(Collected data)

━━━━━━━━━━━━━━━━━━━━

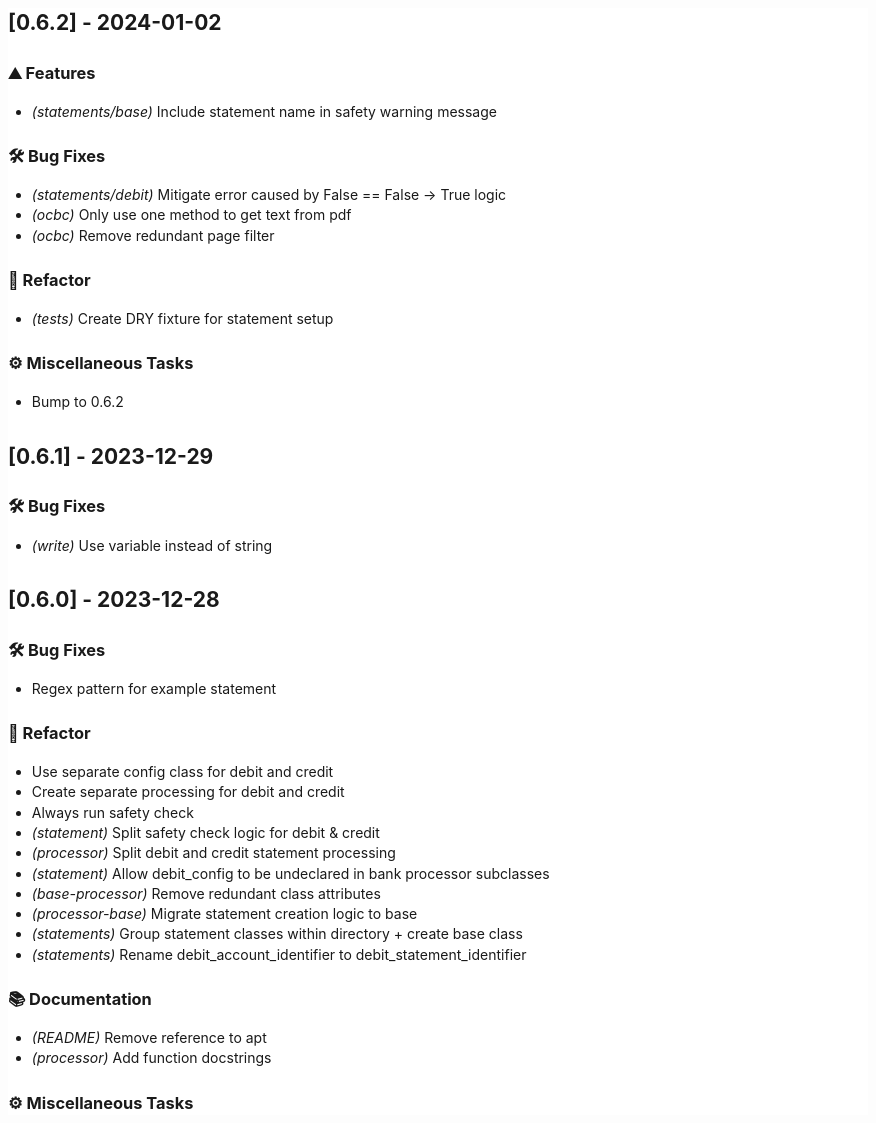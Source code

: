 ## [0.6.2] - 2024-01-02

### ⛰️ Features

- *(statements/base)* Include statement name in safety warning message

### 🛠️ Bug Fixes

- *(statements/debit)* Mitigate error caused by False == False -> True logic
- *(ocbc)* Only use one method to get text from pdf
- *(ocbc)* Remove redundant page filter

### 🚜 Refactor

- *(tests)* Create DRY fixture for statement setup

### ⚙️ Miscellaneous Tasks

- Bump to 0.6.2

## [0.6.1] - 2023-12-29

### 🛠️ Bug Fixes

- *(write)* Use variable instead of string

## [0.6.0] - 2023-12-28

### 🛠️ Bug Fixes

- Regex pattern for example statement

### 🚜 Refactor

- Use separate config class for debit and credit
- Create separate processing for debit and credit
- Always run safety check
- *(statement)* Split safety check logic for debit & credit
- *(processor)* Split debit and credit statement processing
- *(statement)* Allow debit_config to be undeclared in bank processor subclasses
- *(base-processor)* Remove redundant class attributes
- *(processor-base)* Migrate statement creation logic to base
- *(statements)* Group statement classes within directory + create base class
- *(statements)* Rename debit_account_identifier to debit_statement_identifier

### 📚 Documentation

- *(README)* Remove reference to apt
- *(processor)* Add function docstrings

### ⚙️ Miscellaneous Tasks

━━━━━━━━━━━━━━━━━━━━

Return word for word the line with "- Bump to 0.6.2" and every line after it through the end of the records above.

◆ WRITTEN RESPONSE ◆
- Bump to 0.6.2

## [0.6.1] - 2023-12-29

### 🛠️ Bug Fixes

- *(write)* Use variable instead of string

## [0.6.0] - 2023-12-28

### 🛠️ Bug Fixes

- Regex pattern for example statement

### 🚜 Refactor

- Use separate config class for debit and credit
- Create separate processing for debit and credit
- Always run safety check
- *(statement)* Split safety check logic for debit & credit
- *(processor)* Split debit and credit statement processing
- *(statement)* Allow debit_config to be undeclared in bank processor subclasses
- *(base-processor)* Remove redundant class attributes
- *(processor-base)* Migrate statement creation logic to base
- *(statements)* Group statement classes within directory + create base class
- *(statements)* Rename debit_account_identifier to debit_statement_identifier

### 📚 Documentation

- *(README)* Remove reference to apt
- *(processor)* Add function docstrings

### ⚙️ Miscellaneous Tasks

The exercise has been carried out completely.